Start of Dataset records

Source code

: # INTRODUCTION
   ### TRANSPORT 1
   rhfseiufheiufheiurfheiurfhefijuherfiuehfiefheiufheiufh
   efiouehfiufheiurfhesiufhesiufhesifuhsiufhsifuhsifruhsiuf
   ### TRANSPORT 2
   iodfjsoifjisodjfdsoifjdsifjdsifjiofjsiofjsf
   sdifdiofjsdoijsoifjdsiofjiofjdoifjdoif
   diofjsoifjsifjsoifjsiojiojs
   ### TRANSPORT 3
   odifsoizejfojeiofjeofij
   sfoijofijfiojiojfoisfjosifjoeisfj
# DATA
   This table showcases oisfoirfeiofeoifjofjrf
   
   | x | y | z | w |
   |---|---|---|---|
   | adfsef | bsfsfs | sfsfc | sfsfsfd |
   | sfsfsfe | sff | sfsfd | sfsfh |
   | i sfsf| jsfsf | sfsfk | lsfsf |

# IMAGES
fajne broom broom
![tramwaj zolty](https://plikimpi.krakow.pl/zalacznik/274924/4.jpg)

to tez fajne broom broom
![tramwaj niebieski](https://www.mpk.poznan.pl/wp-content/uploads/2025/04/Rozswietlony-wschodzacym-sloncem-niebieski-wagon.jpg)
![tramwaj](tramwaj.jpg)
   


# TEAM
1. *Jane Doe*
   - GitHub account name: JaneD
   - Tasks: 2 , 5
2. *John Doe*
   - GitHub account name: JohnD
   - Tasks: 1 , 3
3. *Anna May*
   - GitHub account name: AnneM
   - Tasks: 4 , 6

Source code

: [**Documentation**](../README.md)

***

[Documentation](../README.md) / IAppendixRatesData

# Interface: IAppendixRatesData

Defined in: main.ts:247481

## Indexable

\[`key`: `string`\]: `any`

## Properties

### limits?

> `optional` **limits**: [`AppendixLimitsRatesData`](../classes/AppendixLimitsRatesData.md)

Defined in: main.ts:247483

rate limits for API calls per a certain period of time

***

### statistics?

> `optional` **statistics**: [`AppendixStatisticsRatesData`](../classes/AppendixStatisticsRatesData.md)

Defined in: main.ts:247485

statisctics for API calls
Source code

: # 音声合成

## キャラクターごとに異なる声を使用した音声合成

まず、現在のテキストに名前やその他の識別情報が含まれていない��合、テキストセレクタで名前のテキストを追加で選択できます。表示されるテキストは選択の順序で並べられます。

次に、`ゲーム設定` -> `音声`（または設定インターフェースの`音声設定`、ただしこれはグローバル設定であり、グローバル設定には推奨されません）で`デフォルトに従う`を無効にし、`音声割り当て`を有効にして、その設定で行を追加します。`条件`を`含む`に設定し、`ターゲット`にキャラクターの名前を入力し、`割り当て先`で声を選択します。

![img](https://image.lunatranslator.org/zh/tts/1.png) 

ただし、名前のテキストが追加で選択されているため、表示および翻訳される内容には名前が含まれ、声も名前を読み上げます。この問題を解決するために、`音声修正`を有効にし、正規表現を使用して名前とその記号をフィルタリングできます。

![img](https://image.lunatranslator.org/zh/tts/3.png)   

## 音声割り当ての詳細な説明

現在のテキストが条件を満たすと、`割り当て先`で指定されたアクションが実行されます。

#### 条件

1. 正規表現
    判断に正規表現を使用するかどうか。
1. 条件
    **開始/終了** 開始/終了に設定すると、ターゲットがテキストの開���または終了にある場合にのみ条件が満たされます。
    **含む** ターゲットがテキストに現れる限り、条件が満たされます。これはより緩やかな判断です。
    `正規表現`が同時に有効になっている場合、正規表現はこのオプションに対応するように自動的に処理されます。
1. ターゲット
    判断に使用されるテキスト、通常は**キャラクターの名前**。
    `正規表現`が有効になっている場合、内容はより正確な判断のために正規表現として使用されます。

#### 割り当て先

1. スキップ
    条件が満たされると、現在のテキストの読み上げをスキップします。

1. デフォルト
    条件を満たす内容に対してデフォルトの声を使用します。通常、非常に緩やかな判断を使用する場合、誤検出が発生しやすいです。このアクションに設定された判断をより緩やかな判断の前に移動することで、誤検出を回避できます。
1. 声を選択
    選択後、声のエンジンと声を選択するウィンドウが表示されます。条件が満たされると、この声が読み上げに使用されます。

End of Dataset records

Reproduce, exactly and without additions, the run of lines from the start of the listing above to the line bearing "1. *Jane Doe*", inclusive.

Source code

: # INTRODUCTION
   ### TRANSPORT 1
   rhfseiufheiufheiurfheiurfhefijuherfiuehfiefheiufheiufh
   efiouehfiufheiurfhesiufhesiufhesifuhsiufhsifuhsifruhsiuf
   ### TRANSPORT 2
   iodfjsoifjisodjfdsoifjdsifjdsifjiofjsiofjsf
   sdifdiofjsdoijsoifjdsiofjiofjdoifjdoif
   diofjsoifjsifjsoifjsiojiojs
   ### TRANSPORT 3
   odifsoizejfojeiofjeofij
   sfoijofijfiojiojfoisfjosifjoeisfj
# DATA
   This table showcases oisfoirfeiofeoifjofjrf
   
   | x | y | z | w |
   |---|---|---|---|
   | adfsef | bsfsfs | sfsfc | sfsfsfd |
   | sfsfsfe | sff | sfsfd | sfsfh |
   | i sfsf| jsfsf | sfsfk | lsfsf |

# IMAGES
fajne broom broom
![tramwaj zolty](https://plikimpi.krakow.pl/zalacznik/274924/4.jpg)

to tez fajne broom broom
![tramwaj niebieski](https://www.mpk.poznan.pl/wp-content/uploads/2025/04/Rozswietlony-wschodzacym-sloncem-niebieski-wagon.jpg)
![tramwaj](tramwaj.jpg)
   


# TEAM
1. *Jane Doe*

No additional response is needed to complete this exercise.